- [Task directions]
Look through the listing below and give the number of lines in which "gmail" occurs, nothing more.

- [Dataset entries]
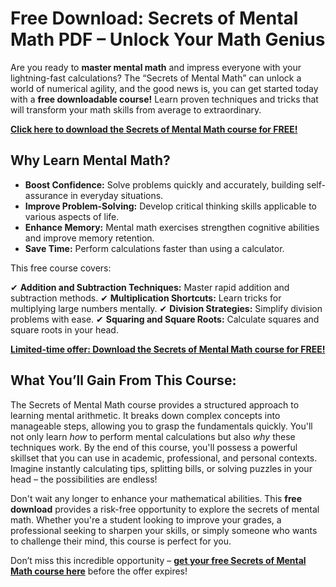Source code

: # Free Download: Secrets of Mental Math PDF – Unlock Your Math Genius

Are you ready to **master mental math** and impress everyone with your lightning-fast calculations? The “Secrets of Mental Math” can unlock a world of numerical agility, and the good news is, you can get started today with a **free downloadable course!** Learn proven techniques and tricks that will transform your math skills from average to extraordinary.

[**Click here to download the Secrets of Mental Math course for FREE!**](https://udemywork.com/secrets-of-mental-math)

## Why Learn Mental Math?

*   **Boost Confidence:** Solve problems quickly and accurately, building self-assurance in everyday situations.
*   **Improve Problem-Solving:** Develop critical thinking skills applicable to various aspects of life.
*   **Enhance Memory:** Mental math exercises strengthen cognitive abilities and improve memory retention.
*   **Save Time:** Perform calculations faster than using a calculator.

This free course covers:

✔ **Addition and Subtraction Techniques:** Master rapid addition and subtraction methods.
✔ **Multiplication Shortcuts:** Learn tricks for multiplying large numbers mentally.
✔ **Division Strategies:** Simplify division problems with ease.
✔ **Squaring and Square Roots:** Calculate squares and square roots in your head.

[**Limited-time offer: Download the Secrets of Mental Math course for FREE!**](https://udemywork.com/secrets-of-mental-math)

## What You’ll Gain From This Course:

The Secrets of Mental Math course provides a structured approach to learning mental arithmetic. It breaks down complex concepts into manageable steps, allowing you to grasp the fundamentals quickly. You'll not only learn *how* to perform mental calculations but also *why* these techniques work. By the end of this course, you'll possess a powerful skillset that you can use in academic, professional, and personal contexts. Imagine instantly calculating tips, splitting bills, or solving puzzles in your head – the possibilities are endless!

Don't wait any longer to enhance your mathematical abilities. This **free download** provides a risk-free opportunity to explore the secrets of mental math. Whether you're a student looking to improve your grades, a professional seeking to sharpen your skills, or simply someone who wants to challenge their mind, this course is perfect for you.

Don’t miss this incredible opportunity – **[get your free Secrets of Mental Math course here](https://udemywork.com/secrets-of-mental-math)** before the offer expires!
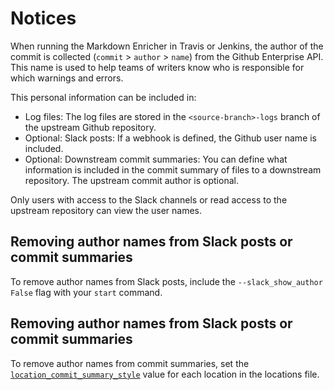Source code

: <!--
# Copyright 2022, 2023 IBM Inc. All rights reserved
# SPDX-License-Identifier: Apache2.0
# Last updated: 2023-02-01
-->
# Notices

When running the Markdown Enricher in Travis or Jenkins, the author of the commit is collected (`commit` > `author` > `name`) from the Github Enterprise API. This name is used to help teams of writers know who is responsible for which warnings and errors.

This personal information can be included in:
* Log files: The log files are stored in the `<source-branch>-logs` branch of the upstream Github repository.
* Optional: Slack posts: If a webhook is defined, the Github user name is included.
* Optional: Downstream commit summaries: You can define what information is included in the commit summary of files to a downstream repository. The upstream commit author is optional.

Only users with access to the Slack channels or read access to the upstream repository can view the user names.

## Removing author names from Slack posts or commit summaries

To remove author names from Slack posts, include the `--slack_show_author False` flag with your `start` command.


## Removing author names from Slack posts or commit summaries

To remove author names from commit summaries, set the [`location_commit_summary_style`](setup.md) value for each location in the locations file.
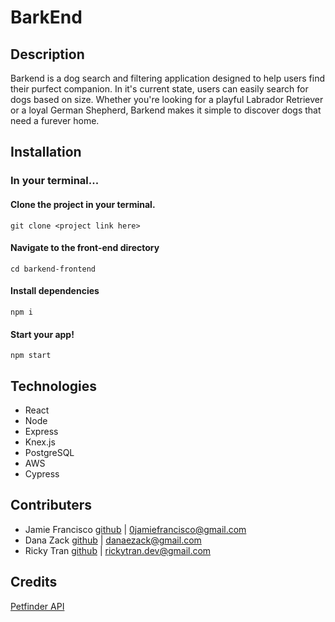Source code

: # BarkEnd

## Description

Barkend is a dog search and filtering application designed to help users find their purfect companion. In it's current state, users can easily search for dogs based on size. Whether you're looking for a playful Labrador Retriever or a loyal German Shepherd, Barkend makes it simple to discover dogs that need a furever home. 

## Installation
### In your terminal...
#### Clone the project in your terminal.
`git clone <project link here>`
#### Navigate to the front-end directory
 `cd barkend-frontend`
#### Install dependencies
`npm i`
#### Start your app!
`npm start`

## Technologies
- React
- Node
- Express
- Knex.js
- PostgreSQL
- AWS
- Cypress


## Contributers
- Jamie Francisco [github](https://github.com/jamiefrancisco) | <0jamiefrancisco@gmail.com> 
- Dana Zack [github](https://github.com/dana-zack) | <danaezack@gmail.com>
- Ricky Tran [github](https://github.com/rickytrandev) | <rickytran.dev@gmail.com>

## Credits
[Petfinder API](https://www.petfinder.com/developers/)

...

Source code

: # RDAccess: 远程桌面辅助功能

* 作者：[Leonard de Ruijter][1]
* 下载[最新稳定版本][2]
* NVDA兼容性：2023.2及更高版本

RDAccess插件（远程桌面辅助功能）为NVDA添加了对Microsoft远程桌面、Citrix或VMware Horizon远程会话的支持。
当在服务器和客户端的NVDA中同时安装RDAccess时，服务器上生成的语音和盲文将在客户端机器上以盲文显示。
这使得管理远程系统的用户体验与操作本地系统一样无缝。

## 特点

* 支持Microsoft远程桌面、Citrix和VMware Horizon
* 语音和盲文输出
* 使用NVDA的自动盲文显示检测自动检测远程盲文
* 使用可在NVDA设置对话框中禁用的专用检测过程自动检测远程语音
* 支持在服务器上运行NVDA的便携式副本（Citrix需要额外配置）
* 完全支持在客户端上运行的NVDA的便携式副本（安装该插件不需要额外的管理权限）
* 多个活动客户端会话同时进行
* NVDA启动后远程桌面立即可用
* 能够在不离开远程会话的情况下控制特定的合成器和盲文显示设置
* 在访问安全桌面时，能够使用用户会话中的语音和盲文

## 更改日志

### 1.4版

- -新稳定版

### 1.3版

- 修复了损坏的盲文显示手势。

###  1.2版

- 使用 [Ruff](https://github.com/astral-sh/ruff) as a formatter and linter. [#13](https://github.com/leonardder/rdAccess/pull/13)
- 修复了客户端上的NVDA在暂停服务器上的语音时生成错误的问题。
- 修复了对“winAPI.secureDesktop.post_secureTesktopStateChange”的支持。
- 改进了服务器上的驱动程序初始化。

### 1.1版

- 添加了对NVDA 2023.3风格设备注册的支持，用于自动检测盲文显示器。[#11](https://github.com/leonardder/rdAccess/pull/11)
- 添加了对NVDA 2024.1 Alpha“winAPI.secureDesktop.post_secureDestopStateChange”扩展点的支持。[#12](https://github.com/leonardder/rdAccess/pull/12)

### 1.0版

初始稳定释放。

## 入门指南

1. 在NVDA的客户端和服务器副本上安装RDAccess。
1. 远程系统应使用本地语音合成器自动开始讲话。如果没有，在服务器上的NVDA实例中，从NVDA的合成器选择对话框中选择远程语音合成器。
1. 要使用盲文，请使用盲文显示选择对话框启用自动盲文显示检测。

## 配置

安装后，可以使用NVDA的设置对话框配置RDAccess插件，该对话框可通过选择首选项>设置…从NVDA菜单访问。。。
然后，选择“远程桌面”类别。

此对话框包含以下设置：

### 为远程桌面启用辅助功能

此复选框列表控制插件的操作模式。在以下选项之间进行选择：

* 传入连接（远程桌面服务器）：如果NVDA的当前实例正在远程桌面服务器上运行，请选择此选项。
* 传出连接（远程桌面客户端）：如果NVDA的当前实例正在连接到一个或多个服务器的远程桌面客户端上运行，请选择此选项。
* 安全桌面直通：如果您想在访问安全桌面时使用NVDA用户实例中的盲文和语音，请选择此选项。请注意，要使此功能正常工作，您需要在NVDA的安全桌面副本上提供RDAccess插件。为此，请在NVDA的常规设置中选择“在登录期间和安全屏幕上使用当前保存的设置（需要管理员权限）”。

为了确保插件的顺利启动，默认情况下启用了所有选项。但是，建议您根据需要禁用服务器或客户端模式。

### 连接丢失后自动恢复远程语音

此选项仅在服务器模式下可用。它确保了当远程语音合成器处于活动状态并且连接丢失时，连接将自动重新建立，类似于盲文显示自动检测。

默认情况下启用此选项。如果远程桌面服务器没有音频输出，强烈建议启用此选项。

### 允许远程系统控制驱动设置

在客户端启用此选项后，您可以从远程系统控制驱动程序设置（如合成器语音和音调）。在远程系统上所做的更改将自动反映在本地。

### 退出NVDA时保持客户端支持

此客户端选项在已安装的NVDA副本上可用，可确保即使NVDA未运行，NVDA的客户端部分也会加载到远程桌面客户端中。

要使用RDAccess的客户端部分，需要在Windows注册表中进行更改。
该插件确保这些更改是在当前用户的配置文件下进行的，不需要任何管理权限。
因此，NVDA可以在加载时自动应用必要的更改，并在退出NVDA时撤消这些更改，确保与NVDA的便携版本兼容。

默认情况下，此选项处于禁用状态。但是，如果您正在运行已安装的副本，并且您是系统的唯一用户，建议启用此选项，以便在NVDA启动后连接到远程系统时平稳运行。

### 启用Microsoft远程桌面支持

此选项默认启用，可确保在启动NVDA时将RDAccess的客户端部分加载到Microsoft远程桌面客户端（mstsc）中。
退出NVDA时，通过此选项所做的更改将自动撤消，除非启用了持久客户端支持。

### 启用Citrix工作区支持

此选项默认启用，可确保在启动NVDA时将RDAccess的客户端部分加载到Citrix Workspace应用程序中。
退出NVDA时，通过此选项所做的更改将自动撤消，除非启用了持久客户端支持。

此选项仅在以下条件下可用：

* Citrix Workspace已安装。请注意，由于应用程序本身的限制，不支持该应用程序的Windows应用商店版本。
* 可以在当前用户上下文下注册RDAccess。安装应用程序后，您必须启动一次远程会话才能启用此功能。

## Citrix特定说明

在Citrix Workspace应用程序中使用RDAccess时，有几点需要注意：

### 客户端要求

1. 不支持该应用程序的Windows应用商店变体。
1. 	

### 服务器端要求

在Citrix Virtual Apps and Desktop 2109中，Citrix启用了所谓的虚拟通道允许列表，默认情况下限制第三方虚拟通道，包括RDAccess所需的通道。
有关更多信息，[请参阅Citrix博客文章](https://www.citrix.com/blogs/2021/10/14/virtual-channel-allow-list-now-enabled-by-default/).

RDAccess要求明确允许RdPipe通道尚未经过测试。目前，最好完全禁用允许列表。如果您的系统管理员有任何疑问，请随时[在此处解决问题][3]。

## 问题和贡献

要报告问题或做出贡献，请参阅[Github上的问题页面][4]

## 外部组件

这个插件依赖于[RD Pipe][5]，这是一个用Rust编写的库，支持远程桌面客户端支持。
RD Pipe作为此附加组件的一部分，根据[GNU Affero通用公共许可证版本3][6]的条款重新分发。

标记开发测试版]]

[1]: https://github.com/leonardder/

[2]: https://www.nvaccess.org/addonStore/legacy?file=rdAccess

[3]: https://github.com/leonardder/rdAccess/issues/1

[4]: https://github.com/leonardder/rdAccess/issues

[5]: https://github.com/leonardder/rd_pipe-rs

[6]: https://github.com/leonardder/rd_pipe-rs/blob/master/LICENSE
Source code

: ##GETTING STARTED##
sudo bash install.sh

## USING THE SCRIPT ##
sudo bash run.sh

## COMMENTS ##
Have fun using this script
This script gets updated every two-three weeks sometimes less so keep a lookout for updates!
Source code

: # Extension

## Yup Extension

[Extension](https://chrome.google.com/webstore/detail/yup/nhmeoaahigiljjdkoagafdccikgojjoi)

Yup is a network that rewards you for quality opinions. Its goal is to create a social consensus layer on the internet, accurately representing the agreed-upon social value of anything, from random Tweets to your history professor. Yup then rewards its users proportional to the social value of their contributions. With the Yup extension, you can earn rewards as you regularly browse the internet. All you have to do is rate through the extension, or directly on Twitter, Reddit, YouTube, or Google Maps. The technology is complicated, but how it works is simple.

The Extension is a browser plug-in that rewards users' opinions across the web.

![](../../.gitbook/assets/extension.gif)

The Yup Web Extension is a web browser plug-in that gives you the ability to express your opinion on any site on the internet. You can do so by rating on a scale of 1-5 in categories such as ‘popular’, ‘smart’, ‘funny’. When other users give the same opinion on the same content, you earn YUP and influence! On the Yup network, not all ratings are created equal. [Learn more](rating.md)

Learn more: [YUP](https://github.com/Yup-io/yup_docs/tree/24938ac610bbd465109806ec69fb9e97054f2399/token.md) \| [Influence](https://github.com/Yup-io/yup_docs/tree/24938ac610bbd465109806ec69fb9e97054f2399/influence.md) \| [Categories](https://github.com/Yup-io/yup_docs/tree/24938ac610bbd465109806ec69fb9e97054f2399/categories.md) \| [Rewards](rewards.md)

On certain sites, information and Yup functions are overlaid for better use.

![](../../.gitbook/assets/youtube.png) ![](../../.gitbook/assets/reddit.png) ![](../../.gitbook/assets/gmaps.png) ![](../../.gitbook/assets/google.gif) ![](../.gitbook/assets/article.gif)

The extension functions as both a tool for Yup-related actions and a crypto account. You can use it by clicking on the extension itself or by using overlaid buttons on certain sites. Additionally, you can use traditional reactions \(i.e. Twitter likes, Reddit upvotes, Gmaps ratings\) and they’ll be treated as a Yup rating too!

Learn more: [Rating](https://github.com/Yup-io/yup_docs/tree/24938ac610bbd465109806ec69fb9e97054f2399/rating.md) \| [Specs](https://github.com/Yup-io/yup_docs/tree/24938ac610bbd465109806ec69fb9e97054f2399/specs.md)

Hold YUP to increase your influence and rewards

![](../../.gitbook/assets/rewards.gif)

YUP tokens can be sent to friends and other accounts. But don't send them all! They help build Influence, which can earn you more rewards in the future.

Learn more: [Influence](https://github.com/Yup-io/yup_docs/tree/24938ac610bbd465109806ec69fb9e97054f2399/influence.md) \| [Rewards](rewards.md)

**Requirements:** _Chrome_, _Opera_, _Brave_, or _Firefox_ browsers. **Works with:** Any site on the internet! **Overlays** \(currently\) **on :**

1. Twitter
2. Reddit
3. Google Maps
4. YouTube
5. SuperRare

---

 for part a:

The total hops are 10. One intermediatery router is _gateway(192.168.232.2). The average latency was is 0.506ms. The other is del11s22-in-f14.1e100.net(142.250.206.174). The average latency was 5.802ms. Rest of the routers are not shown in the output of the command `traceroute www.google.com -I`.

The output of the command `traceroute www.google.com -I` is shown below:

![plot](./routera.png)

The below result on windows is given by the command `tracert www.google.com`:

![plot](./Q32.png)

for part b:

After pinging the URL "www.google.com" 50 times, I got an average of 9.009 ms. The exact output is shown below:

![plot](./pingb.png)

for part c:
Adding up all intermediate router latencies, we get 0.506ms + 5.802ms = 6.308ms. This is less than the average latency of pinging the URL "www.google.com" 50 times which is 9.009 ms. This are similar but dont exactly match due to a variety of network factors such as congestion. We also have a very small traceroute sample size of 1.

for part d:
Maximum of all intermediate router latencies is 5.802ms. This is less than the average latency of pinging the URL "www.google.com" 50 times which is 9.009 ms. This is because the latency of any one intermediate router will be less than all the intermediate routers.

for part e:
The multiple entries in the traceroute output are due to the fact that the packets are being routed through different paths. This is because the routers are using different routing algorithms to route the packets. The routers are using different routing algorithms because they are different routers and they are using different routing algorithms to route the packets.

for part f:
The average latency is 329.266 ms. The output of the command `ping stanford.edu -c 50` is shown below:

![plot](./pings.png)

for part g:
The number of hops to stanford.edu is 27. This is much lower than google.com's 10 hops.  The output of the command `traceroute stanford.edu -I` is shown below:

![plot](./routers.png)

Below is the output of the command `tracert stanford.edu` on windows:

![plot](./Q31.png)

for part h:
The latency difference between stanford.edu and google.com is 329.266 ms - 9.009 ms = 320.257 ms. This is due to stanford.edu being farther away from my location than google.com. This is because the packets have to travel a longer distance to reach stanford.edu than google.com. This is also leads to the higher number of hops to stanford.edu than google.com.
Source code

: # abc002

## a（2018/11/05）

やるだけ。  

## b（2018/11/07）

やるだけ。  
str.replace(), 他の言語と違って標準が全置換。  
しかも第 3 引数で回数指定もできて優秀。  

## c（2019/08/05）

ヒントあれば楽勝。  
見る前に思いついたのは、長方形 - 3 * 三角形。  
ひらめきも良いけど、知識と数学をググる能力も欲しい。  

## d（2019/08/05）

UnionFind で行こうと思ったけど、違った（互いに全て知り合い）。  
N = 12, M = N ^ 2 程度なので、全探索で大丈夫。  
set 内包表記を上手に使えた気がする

- [Finished exercise]
3